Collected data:
_____
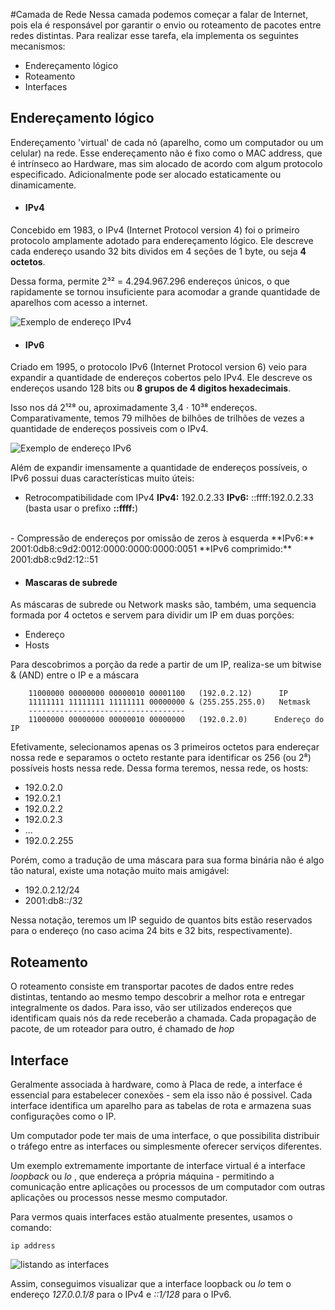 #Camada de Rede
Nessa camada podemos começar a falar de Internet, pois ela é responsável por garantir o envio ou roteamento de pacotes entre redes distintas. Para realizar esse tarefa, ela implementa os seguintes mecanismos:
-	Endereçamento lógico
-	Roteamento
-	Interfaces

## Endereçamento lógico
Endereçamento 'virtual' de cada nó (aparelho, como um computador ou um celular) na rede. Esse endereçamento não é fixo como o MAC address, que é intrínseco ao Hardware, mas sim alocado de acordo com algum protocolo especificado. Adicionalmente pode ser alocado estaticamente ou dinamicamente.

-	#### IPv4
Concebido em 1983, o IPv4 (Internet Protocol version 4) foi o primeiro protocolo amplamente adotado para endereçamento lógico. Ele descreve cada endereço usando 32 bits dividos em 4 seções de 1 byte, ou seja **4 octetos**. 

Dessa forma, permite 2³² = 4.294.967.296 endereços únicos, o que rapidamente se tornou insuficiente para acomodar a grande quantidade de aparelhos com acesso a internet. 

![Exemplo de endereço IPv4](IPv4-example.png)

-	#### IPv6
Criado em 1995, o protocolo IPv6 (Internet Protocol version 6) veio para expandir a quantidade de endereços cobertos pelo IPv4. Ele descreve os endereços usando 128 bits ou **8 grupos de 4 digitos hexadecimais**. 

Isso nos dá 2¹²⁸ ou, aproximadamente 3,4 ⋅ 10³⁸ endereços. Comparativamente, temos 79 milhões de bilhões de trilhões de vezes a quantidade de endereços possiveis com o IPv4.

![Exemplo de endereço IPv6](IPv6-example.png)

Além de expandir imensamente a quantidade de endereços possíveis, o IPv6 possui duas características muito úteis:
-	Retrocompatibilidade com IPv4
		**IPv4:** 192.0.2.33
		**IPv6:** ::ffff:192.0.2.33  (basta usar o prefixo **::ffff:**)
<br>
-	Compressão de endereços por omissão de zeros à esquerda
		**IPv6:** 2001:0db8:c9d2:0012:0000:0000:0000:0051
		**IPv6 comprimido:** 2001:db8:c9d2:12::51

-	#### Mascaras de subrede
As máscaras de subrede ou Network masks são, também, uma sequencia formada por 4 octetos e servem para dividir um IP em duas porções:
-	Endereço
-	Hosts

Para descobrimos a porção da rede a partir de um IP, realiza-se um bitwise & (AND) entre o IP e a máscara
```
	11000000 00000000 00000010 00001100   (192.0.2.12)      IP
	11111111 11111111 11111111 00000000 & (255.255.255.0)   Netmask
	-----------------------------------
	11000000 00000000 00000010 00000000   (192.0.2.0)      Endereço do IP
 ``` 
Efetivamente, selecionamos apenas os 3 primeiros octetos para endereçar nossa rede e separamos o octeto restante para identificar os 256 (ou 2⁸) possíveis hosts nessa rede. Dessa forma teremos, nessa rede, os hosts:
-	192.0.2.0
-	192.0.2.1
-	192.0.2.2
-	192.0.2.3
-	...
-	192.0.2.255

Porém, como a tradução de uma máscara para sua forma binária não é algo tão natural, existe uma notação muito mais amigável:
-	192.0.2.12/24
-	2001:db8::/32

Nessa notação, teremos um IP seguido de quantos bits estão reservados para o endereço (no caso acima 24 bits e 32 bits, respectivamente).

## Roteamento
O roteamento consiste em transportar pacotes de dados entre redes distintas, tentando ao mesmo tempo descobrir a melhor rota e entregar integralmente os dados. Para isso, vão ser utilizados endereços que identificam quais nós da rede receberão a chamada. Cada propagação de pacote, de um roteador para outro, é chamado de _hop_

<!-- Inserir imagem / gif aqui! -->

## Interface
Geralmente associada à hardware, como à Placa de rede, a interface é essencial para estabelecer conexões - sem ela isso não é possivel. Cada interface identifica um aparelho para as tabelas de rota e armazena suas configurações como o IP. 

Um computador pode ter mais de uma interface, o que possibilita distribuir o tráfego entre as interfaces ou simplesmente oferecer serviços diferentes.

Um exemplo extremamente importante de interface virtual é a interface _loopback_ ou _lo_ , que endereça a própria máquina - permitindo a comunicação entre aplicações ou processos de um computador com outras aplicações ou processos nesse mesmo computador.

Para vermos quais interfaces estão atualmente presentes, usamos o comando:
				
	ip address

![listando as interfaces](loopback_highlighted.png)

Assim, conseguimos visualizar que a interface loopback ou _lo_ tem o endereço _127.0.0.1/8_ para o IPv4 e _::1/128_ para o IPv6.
_____
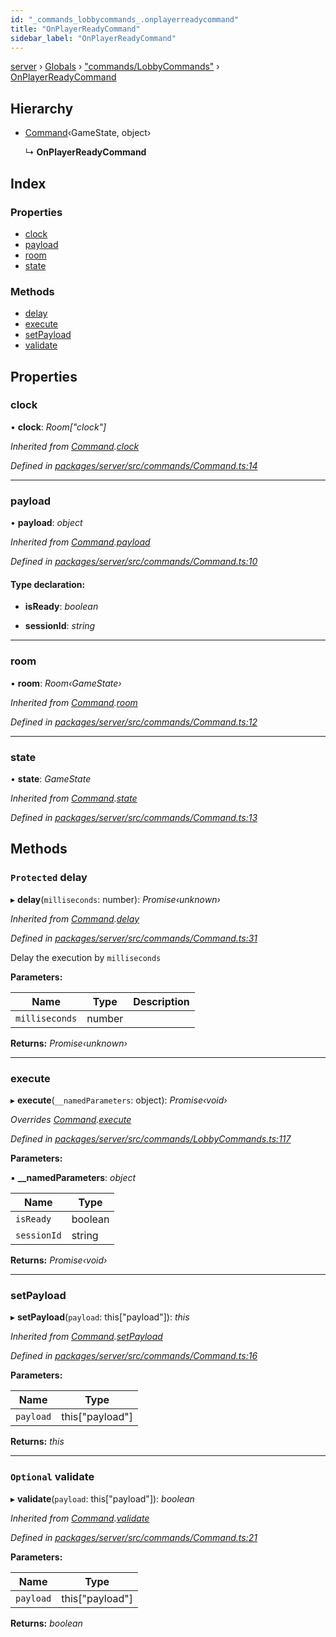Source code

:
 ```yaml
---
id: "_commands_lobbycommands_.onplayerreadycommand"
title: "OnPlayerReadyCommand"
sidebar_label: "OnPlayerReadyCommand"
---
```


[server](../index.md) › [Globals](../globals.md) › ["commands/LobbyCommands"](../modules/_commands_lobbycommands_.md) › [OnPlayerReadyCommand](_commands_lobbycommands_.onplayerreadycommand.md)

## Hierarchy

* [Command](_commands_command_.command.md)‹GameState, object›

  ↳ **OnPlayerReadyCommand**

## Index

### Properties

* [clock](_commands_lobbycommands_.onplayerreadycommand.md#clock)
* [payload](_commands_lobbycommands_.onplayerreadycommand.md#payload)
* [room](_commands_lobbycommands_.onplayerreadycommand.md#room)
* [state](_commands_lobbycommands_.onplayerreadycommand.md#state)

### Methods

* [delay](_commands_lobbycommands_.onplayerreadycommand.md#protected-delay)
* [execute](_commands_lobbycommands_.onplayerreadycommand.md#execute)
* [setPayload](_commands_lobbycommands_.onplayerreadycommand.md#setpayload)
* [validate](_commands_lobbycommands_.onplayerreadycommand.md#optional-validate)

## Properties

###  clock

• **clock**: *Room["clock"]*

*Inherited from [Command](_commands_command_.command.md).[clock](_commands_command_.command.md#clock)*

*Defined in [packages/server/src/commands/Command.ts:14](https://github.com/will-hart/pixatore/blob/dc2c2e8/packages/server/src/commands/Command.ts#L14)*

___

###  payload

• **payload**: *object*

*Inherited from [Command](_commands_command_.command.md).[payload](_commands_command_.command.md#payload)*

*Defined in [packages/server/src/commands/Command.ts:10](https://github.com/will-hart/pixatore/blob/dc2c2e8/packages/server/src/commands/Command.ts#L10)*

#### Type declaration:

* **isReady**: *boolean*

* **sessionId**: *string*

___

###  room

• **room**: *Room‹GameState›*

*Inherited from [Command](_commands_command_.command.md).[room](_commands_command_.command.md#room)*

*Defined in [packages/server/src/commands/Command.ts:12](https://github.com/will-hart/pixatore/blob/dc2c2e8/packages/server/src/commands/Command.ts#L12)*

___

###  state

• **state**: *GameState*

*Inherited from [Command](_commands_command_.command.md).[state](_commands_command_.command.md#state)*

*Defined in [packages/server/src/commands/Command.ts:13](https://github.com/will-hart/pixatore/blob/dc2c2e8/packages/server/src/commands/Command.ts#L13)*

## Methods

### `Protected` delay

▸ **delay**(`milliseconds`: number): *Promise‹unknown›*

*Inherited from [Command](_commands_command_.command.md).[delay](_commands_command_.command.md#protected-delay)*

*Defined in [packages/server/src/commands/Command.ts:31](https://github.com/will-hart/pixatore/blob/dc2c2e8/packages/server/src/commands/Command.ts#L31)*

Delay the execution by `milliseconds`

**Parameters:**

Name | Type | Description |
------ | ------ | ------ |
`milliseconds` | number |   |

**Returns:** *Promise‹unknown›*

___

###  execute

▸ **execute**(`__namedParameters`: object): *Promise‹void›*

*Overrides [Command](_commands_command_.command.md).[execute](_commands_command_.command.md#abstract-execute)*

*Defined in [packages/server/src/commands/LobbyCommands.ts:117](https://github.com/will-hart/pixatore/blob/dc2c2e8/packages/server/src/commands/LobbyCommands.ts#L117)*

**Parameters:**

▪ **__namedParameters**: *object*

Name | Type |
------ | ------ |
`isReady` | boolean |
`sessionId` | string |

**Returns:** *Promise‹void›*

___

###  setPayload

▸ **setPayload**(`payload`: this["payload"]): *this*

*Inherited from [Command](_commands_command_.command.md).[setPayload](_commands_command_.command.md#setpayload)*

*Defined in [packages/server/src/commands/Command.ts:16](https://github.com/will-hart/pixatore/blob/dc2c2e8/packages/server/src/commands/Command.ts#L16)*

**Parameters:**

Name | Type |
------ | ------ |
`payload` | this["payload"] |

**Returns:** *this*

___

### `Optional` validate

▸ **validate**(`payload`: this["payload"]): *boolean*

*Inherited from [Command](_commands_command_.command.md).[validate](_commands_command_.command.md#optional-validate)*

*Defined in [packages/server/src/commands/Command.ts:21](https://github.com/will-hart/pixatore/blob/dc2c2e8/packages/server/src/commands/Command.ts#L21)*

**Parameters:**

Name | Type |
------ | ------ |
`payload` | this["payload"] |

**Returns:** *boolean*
_____
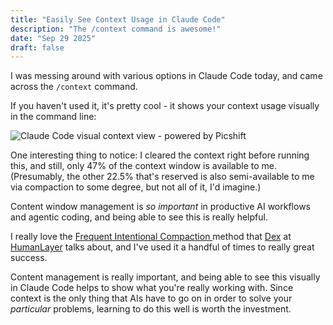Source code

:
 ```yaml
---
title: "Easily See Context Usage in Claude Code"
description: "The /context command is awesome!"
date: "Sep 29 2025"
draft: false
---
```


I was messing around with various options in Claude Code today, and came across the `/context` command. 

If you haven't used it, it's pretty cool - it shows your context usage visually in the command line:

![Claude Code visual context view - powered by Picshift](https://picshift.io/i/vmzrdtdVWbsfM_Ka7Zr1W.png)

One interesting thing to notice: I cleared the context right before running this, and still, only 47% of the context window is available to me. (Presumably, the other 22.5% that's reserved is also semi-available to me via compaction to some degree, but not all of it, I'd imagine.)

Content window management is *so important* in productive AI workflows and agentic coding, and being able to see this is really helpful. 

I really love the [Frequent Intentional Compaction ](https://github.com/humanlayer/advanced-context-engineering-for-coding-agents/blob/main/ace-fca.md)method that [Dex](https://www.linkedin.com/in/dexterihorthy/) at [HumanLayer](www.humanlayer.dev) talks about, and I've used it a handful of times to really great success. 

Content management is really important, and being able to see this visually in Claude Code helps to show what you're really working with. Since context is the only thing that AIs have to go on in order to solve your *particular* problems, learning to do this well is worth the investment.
_____
** Task instructions **
Whenever the word "execute" shows up in a line of the entries, list that line.

** Completed exercise **
* [execute](_commands_lobbycommands_.onplayerreadycommand.md#execute)
###  execute
▸ **execute**(`__namedParameters`: object): *Promise‹void›*
*Overrides [Command](_commands_command_.command.md).[execute](_commands_command_.command.md#abstract-execute)*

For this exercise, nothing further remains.